After a brief, and brave, solo acoustic set in which Keb' Mo' offered his supple blend of folk and country blues, Farm Aid kicked into high gear with Barenaked Ladies, the first group to mix familiar hits with material specifically tailored to the event. The latter included an improvised, occasionally inspired rap about the joys and perils of family farming and a wild closing number that began with a quirky variation on Biz Markie's "Just a Friend" and ended with a mind-boggling human beat-box medley fusing "My Heart Will Go On," "Funk Soul Brother," "Do You Believe?" and "Pretty Fly (for a White Guy)."
Even better was the Ladies persuading a visiting Indiana corn farmer named Chris to strum an electric guitar (while they did the fingering) and suddenly vamping into "Chris and Corn," a wickedly funny takeoff on Farm Aid co-founder John Mellencamp's classic "Jack and Diane."
After a familiarly propulsive set by the Dave Matthews Band--featuring Neil Young jamming on "All Along the Watchtower"--Mellencamp offered his own "Jack and Diane," along with such familiar heartland rockers as "Blood on the Scarecrow," the swaggering "Authority Song" and a questioning "Ain't That America."
The evening's most intensely personal and passionate performance belonged to Young; it was acoustic yet internally electric, from the genial "Homegrown" (once about marijuana, now devoted to a grander purpose) to the elegiac "Farmer," an elegant and respectful "Mother Earth" (performed on Farfisa organ and mouth harp to the familiar melody of "The Water Is Wide") and the familial homage "Daddy Went Walking."

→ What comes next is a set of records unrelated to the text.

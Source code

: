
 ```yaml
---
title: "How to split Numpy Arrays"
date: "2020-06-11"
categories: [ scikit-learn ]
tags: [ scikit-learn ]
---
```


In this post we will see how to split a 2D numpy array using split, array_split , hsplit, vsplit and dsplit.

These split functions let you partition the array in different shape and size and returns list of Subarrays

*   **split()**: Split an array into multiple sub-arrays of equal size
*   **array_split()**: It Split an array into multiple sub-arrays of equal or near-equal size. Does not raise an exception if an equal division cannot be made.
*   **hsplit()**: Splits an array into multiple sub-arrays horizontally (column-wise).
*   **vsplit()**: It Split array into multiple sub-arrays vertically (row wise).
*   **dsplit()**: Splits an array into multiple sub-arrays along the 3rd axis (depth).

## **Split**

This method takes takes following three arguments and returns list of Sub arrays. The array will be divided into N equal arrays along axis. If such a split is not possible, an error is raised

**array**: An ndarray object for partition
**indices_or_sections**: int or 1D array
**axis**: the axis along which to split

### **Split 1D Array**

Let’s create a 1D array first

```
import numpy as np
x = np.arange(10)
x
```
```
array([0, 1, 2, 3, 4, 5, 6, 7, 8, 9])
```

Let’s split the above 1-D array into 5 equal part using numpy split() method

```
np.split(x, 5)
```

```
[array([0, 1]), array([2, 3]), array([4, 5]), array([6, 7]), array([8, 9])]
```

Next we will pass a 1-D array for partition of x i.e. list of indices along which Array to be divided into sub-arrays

As engaging as Willie Nelson's closing set was, it was too familiar, from the opening "Whiskey River" and "On the Road Again" to a delightfully offhand medley of past hits written for others ("Funny How Time Slips Away/Crazy/Nightlife"). But what was Nelson thinking when he launched into "Mama, Don't Let Your Babies Grow Up to Be Cowboys"? In this town, on game day? Guess he didn't hear the bad news.

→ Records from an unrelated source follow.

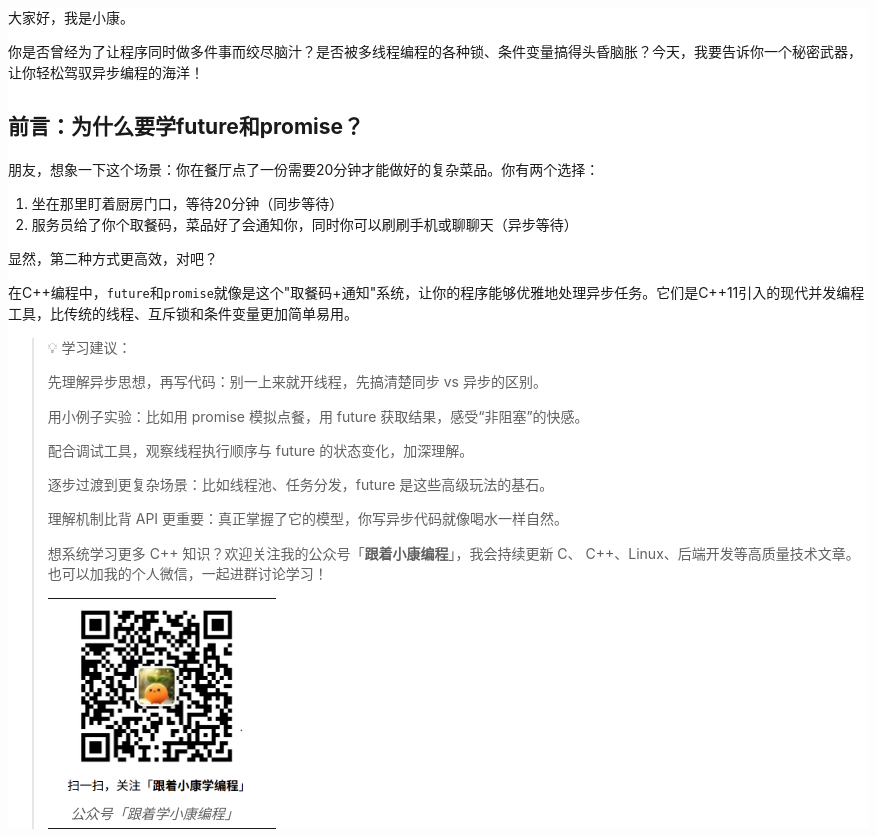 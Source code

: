 大家好，我是小康。

你是否曾经为了让程序同时做多件事而绞尽脑汁？是否被多线程编程的各种锁、条件变量搞得头昏脑胀？今天，我要告诉你一个秘密武器，让你轻松驾驭异步编程的海洋！

## 前言：为什么要学future和promise？

朋友，想象一下这个场景：你在餐厅点了一份需要20分钟才能做好的复杂菜品。你有两个选择：

1. 坐在那里盯着厨房门口，等待20分钟（同步等待）
2. 服务员给了你个取餐码，菜品好了会通知你，同时你可以刷刷手机或聊聊天（异步等待）

显然，第二种方式更高效，对吧？

在C++编程中，`future`和`promise`就像是这个"取餐码+通知"系统，让你的程序能够优雅地处理异步任务。它们是C++11引入的现代并发编程工具，比传统的线程、互斥锁和条件变量更加简单易用。

> 💡 学习建议：
>
>先理解异步思想，再写代码：别一上来就开线程，先搞清楚同步 vs 异步的区别。
>
>用小例子实验：比如用 promise 模拟点餐，用 future 获取结果，感受“非阻塞”的快感。
>
>配合调试工具，观察线程执行顺序与 future 的状态变化，加深理解。
>
>逐步过渡到更复杂场景：比如线程池、任务分发，future 是这些高级玩法的基石。
>
>理解机制比背 API 更重要：真正掌握了它的模型，你写异步代码就像喝水一样自然。
>
>想系统学习更多 C++ 知识？欢迎关注我的公众号「**跟着小康编程**」，我会持续更新 C、 C++、Linux、后端开发等高质量技术文章。也可以加我的个人微信，一起进群讨论学习！
>
> 
> <table>
> <tr>
> <td align="center">
> <img src="https://github.com/xiaokangcoding/follow-xiaokang-coding/raw/main/images/qrcode-wechat-official.png" width="200">
> <br>
> <em>公众号「跟着学小康编程」</em>
> </td>
> <td align="center">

The marathon event--which included a daylong telethon as part of CMT's coverage--concluded with a medley of "Amazing Grace" and "I Saw the Light," in which Nelson and his band were joined by Yearwood, Carter, assorted Ladies and others still at Nissan after a long day. It wasn't great music, but it was great spirit. In any case, Nelson's more crucial performance may have come offstage when he, Mellencamp and Young pulled Farm Aid together to help one of the few work forces that face more difficult circumstances than the average musician.
CAPTION: Farm Aid co-founder Willie Nelson, letting his hair down backstage at last night's concert.
CAPTION: Deana Carter wows the crowd with "Did I Shave My Legs for This?"